Nicky Clifford had to be permanently connected to dialysis equipment when she was diagnosed with renal failure in 1991.

But in 1994 she received a kidney transplant that freed her from the machines, and the crippling pain from infections associated with her treatment.

Nicky Clifford won two gold medals at the National Transplant Games
Nicky Clifford won two gold medals at the National Transplant Games

To celebrate the 20th anniversary of her life-changing operation, the 46-year-old set herself several challenges, which included signing 20 people up to the organ donor register, getting her first gold medal and contacting the family of her donor.

Nicky, of Firthwood Close, Downswood, has been competing for the past 17 years, winning several silver and bronze medals. But this year she won golds for table tennis and a 3km walk at the games, held in Bolton.

She said: “I am ecstatic. I don’t normally get a medal in table tennis.”

She credited Coxheath Running Club, which has a power-walking section, as helping her reach her goals, adding: “Their support made a big difference.”

But she has since found out that she is unlikely to ever be able to thank the loved ones of her donor.
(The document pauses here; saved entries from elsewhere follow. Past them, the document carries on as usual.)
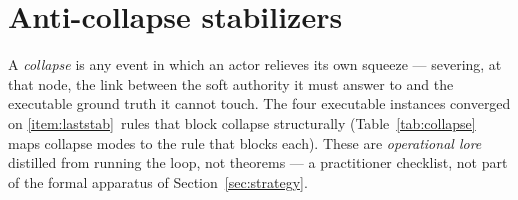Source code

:\documentclass[11pt]{article}
\begin{document}
\section{Anti-collapse stabilizers}
\label{app:stabilizers}

A \emph{collapse} is any event in which an actor relieves its own squeeze --- severing, at that node, the
link between the soft authority it must answer to and the executable ground truth it cannot touch. The
four executable instances converged on \ref{item:laststab}~rules that block collapse structurally
(Table~\ref{tab:collapse} maps collapse modes to the rule that blocks each). These are \emph{operational
lore} distilled from running the loop, not theorems --- a practitioner checklist, not part of the formal
apparatus of Section~\ref{sec:strategy}.
\end{document}

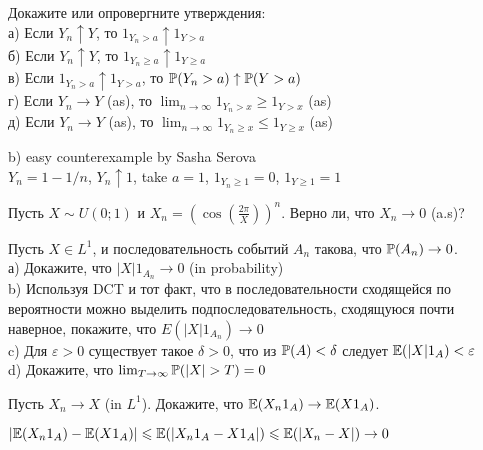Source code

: \begin{problem}
Докажите или опровергните утверждения: \\
а) Если $Y_{n}\uparrow Y$, то $1_{Y_{n}>a}\uparrow 1_{Y>a}$ \\
б) Если $Y_{n}\uparrow Y$, то $1_{Y_{n}\ge a}\uparrow 1_{Y\ge a}$ \\
в) Если $1_{Y_{n}>a}\uparrow 1_{Y>a}$, то $\P(Y_{n}>a)\uparrow
\P(Y>a)$ \\
г) Если $Y_{n}\rightarrow Y$ (as), то
$\lim_{n\to\infty}1_{Y_{n}>x}\ge 1_{Y>x}$ (as) \\
д) Если $Y_{n}\rightarrow Y$ (as), то
$\lim_{n\to\infty}1_{Y_{n}\ge x}\le 1_{Y\ge x}$ (as) 
\end{problem} 
\begin{solution} 

b) easy counterexample by Sasha Serova \\
$Y_{n}=1-1/n$, $Y_{n}\uparrow 1$, take $a=1$, $1_{Y_{n}\ge 1}=0$,
$1_{Y\ge 1}=1$ 
\end{solution}

\begin{problem}
Пусть $X\sim U(0;1)$ и $X_{n}=(\cos(\frac{2\pi}{X}))^{n}$. Верно
ли, что
$X_{n}\rightarrow 0$ (a.s)?
\end{problem} 
\begin{solution} 

\end{solution}

\begin{problem}
Пусть $X\in L^{1}$, и последовательность событий $A_{n}$ такова,
что $\P(A_{n})\rightarrow 0$. \\
а) Докажите, что $|X| 1_{A_{n}} \rightarrow 0$ (in probability) \\
b) Используя DCT и тот факт, что в последовательности сходящейся
по вероятности можно выделить подпоследовательность, сходящуюся
почти наверное, покажите, что $E\left(|X| 1_{A_{n}}\right)
\rightarrow 0$
\\
c) Для $\varepsilon>0$ существует такое $\delta>0$,
что из $\P(A)<\delta$ следует $\E(|X|1_{A})<\varepsilon$ \\
d) Докажите, что $\lim_{T\to\infty}\P(|X|>T)=0$ 
\end{problem} 
\begin{solution} 

\end{solution}

\begin{problem}
Пусть $X_{n}\rightarrow X$ (in $L^{1}$). Докажите, что
$\E(X_{n}1_{A})\rightarrow \E(X 1_{A})$. 
\end{problem} 
\begin{solution} 

$|\E(X_{n}1_{A})-\E(X 1_{A})|\le \E(|X_{n}1_{A}-X 1_{A}|)\le
\E(|X_{n}-X|)\rightarrow 0$ 
\end{solution}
All she knows about her donor is that he was a 35-year-old man who died in a motorbike accident. She wrote his family a thank you letter but recently discovered it never reached them, and that there are no up-to-date contact details for them.

Nicky Clifford wore dialysis tubes hidden under her wedding dress on her big day
Nicky Clifford wore dialysis tubes hidden under her wedding dress on her big day

She added: “I nearly didn’t register for the games this year as on my 20th anniversary of the transplant I had thought of doing a special event.

"Then I thought getting a gold would be good enough in memory of my donor. It seems all the more special now, as I know contact is negligible.”